# [Input for this task]
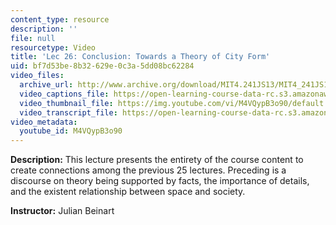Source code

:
 ```yaml
---
content_type: resource
description: ''
file: null
resourcetype: Video
title: 'Lec 26: Conclusion: Towards a Theory of City Form'
uid: bf7d53be-8b32-629e-0c3a-5dd08bc62284
video_files:
  archive_url: http://www.archive.org/download/MIT4.241JS13/MIT4_241JS13_lec26_300k.mp4
  video_captions_file: https://open-learning-course-data-rc.s3.amazonaws.com/4-241j-theory-of-city-form-spring-2013/505aece6cf695cceaa4404af92a1e31a_M4VQypB3o90.vtt
  video_thumbnail_file: https://img.youtube.com/vi/M4VQypB3o90/default.jpg
  video_transcript_file: https://open-learning-course-data-rc.s3.amazonaws.com/4-241j-theory-of-city-form-spring-2013/ee549f692e03c2e5f6f6ae373b77f2ef_M4VQypB3o90.pdf
video_metadata:
  youtube_id: M4VQypB3o90
---
```


**Description:** This lecture presents the entirety of the course content to create connections among the previous 25 lectures. Preceding is a discourse on theory being supported by facts, the importance of details, and the existent relationship between space and society.

**Instructor:** Julian Beinart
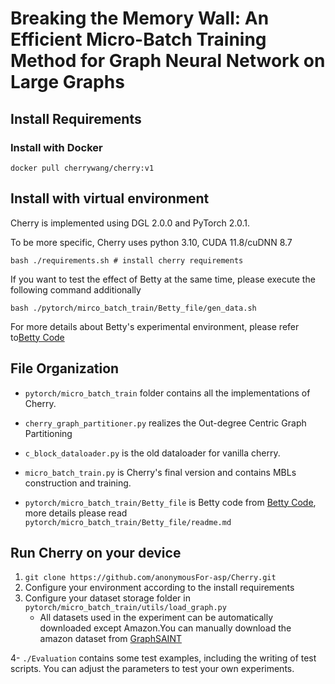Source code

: # Breaking the Memory Wall: An Efficient Micro-Batch Training Method for Graph Neural Network on Large Graphs

## Install Requirements

### Install with Docker

```shell
docker pull cherrywang/cherry:v1
```

## Install with virtual environment

Cherry is implemented using DGL 2.0.0 and PyTorch 2.0.1.

To be more specific, Cherry uses python 3.10, CUDA 11.8/cuDNN 8.7

```shell
bash ./requirements.sh # install cherry requirements
```

If you want to test the effect of Betty at the same time, please execute the following command additionally

```shell
bash ./pytorch/mirco_batch_train/Betty_file/gen_data.sh
```

For more details about Betty's experimental environment, please refer to[Betty Code](https://zenodo.org/records/7439846)

## File Organization

-  `pytorch/micro_batch_train` folder contains all the implementations of Cherry.

-  `cherry_graph_partitioner.py` realizes the Out-degree Centric Graph Partitioning

- `c_block_dataloader.py` is the old dataloader for vanilla cherry.

- `micro_batch_train.py` is Cherry's final version and contains MBLs construction and training.

- `pytorch/micro_batch_train/Betty_file` is Betty code from [Betty Code](https://zenodo.org/records/7439846), more details please read `pytorch/micro_batch_train/Betty_file/readme.md`

## Run Cherry on your device

1. `git clone https://github.com/anonymousFor-asp/Cherry.git`
2. Configure your environment according to the install requirements
3. Configure your dataset storage folder in `pytorch/micro_batch_train/utils/load_graph.py`
   - All datasets used in the experiment can be automatically downloaded except Amazon.You can manually download the amazon dataset from [GraphSAINT](https://github.com/GraphSAINT/GraphSAINT)

4- `./Evaluation` contains some test examples, including the writing of test scripts. You can adjust the parameters to test your own experiments.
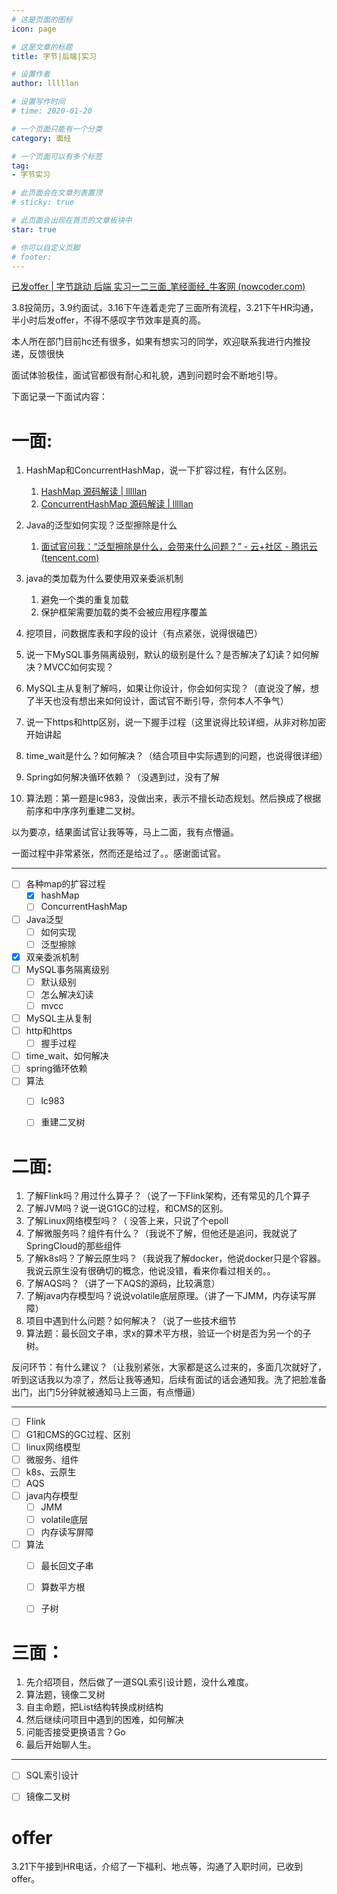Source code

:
 ```yaml
---
# 这是页面的图标
icon: page

# 这是文章的标题
title: 字节|后端|实习

# 设置作者
author: lllllan

# 设置写作时间
# time: 2020-01-20

# 一个页面只能有一个分类
category: 面经

# 一个页面可以有多个标签
tag:
- 字节实习

# 此页面会在文章列表置顶
# sticky: true

# 此页面会出现在首页的文章板块中
star: true

# 你可以自定义页脚
# footer: 
---
```




[已发offer | 字节跳动 后端 实习一二三面_笔经面经_牛客网 (nowcoder.com)](https://www.nowcoder.com/discuss/870251)



3.8投简历，3.9约面试，3.16下午连着走完了三面所有流程，3.21下午HR沟通，半小时后发offer，不得不感叹字节效率是真的高。  



 本人所在部门目前hc还有很多，如果有想实习的同学，欢迎联系我进行内推投递，反馈很快

 

 面试体验极佳，面试官都很有耐心和礼貌，遇到问题时会不断地引导。

 下面记录一下面试内容：

#  **一面:** 

1. HashMap和ConcurrentHashMap，说一下扩容过程，有什么区别。
    1. [HashMap 源码解读 | lllllan](http://localhost:8080/java/container/source-code/hashmap/)
    2. [ConcurrentHashMap 源码解读 | lllllan](http://localhost:8080/java/container/source-code/concurrent-hashmap/)

2. Java的泛型如何实现？泛型擦除是什么
    1. [面试官问我：“泛型擦除是什么，会带来什么问题？” - 云+社区 - 腾讯云 (tencent.com)](https://cloud.tencent.com/developer/article/1649866)

3. java的类加载为什么要使用双亲委派机制
    1. 避免一个类的重复加载
    2. 保护框架需要加载的类不会被应用程序覆盖

4. 挖项目，问数据库表和字段的设计（有点紧张，说得很磕巴）
5. 说一下MySQL事务隔离级别，默认的级别是什么？是否解决了幻读？如何解决？MVCC如何实现？
6. MySQL主从复制了解吗，如果让你设计，你会如何实现？（直说没了解，想了半天也没有想出来如何设计，面试官不断引导，奈何本人不争气）
7. 说一下https和http区别，说一下握手过程（这里说得比较详细，从非对称加密开始讲起
8. time_wait是什么？如何解决？（结合项目中实际遇到的问题，也说得很详细）
9. Spring如何解决循环依赖？（没遇到过，没有了解
10. 算法题：第一题是lc983，没做出来，表示不擅长动态规划。然后换成了根据前序和中序序列重建二叉树。

 以为要凉，结果面试官让我等等，马上二面，我有点懵逼。

 一面过程中非常紧张，然而还是给过了。。感谢面试官。  

---

- [ ] 各种map的扩容过程
    - [x] hashMap
    - [ ] ConcurrentHashMap
- [ ] Java泛型
    - [ ] 如何实现
    - [ ] 泛型擦除
- [x] 双亲委派机制
- [ ] MySQL事务隔离级别
    - [ ] 默认级别
    - [ ] 怎么解决幻读
    - [ ] mvcc
- [ ] MySQL主从复制
- [ ] http和https
    - [ ] 握手过程
- [ ] time_wait、如何解决
- [ ] spring循环依赖
- [ ] 算法
    - [ ] lc983
    - [ ] 重建二叉树



#  **二面:** 

1. 了解Flink吗？用过什么算子？（说了一下Flink架构，还有常见的几个算子
2. 了解JVM吗？说一说G1GC的过程，和CMS的区别。
3. 了解Linux网络模型吗？（ 没答上来，只说了个epoll
4. 了解微服务吗？组件有什么？（我说不了解，但他还是追问，我就说了SpringCloud的那些组件
5. 了解k8s吗？了解云原生吗？（我说我了解docker，他说docker只是个容器。我说云原生没有很确切的概念，他说没错，看来你看过相关的。。
6. 了解AQS吗？（讲了一下AQS的源码，比较满意）
7. 了解java内存模型吗？说说volatile底层原理。（讲了一下JMM，内存读写屏障）
8. 项目中遇到什么问题？如何解决？（说了一些技术细节
9. 算法题：最长回文子串，求x的算术平方根，验证一个树是否为另一个的子树。

 反问环节：有什么建议？（让我别紧张，大家都是这么过来的，多面几次就好了，听到这话我以为凉了，然后让我等通知，后续有面试的话会通知我。洗了把脸准备出门，出门5分钟就被通知马上三面，有点懵逼）  

---

- [ ] Flink
- [ ] G1和CMS的GC过程、区别
- [ ] linux网络模型
- [ ] 微服务、组件
- [ ] k8s、云原生
- [ ] AQS
- [ ] java内存模型
    - [ ] JMM
    - [ ] volatile底层
    - [ ] 内存读写屏障
- [ ] 算法
    - [ ] 最长回文子串
    - [ ] 算数平方根
    - [ ] 子树



#  **三面：** 

1. 先介绍项目，然后做了一道SQL索引设计题，没什么难度。
2. 算法题，镜像二叉树
3. 自主命题，把List结构转换成树结构
4.  然后继续问项目中遇到的困难，如何解决
5. 问能否接受更换语言？Go
6. 最后开始聊人生。

---

- [ ] SQL索引设计
- [ ] 镜像二叉树



#  offer 

 3.21下午接到HR电话，介绍了一下福利、地点等，沟通了入职时间，已收到offer。
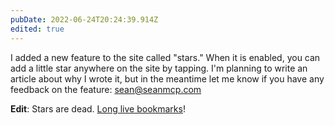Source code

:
 ```yaml
---
pubDate: 2022-06-24T20:24:39.914Z
edited: true
---
```


I added a new feature to the site called "stars." When it is enabled, you can
add a little star anywhere on the site by tapping. I'm planning to write an
article about why I wrote it, but in the meantime let me know if you have any
feedback on the feature: sean@seanmcp.com

**Edit**: Stars are dead. [Long live bookmarks](/notes/44)!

# [To do]
Find the line with "- [ ] MySQL主从复制" and the line with "feedback on the feature: sean@seanmcp.com" in the records above. Copy both and all lines between them exactly, without pictures.

# [Task result]
- [ ] MySQL主从复制
- [ ] http和https
    - [ ] 握手过程
- [ ] time_wait、如何解决
- [ ] spring循环依赖
- [ ] 算法
    - [ ] lc983
    - [ ] 重建二叉树



#  **二面:** 

1. 了解Flink吗？用过什么算子？（说了一下Flink架构，还有常见的几个算子
2. 了解JVM吗？说一说G1GC的过程，和CMS的区别。
3. 了解Linux网络模型吗？（ 没答上来，只说了个epoll
4. 了解微服务吗？组件有什么？（我说不了解，但他还是追问，我就说了SpringCloud的那些组件
5. 了解k8s吗？了解云原生吗？（我说我了解docker，他说docker只是个容器。我说云原生没有很确切的概念，他说没错，看来你看过相关的。。
6. 了解AQS吗？（讲了一下AQS的源码，比较满意）
7. 了解java内存模型吗？说说volatile底层原理。（讲了一下JMM，内存读写屏障）
8. 项目中遇到什么问题？如何解决？（说了一些技术细节
9. 算法题：最长回文子串，求x的算术平方根，验证一个树是否为另一个的子树。

 反问环节：有什么建议？（让我别紧张，大家都是这么过来的，多面几次就好了，听到这话我以为凉了，然后让我等通知，后续有面试的话会通知我。洗了把脸准备出门，出门5分钟就被通知马上三面，有点懵逼）  

---

- [ ] Flink
- [ ] G1和CMS的GC过程、区别
- [ ] linux网络模型
- [ ] 微服务、组件
- [ ] k8s、云原生
- [ ] AQS
- [ ] java内存模型
    - [ ] JMM
    - [ ] volatile底层
    - [ ] 内存读写屏障
- [ ] 算法
    - [ ] 最长回文子串
    - [ ] 算数平方根
    - [ ] 子树



#  **三面：** 

1. 先介绍项目，然后做了一道SQL索引设计题，没什么难度。
2. 算法题，镜像二叉树
3. 自主命题，把List结构转换成树结构
4.  然后继续问项目中遇到的困难，如何解决
5. 问能否接受更换语言？Go
6. 最后开始聊人生。

---

- [ ] SQL索引设计
- [ ] 镜像二叉树



#  offer 

 3.21下午接到HR电话，介绍了一下福利、地点等，沟通了入职时间，已收到offer。
Source code

:
 ```yaml
---
pubDate: 2022-06-24T20:24:39.914Z
edited: true
---
```


I added a new feature to the site called "stars." When it is enabled, you can
add a little star anywhere on the site by tapping. I'm planning to write an
article about why I wrote it, but in the meantime let me know if you have any
feedback on the feature: sean@seanmcp.com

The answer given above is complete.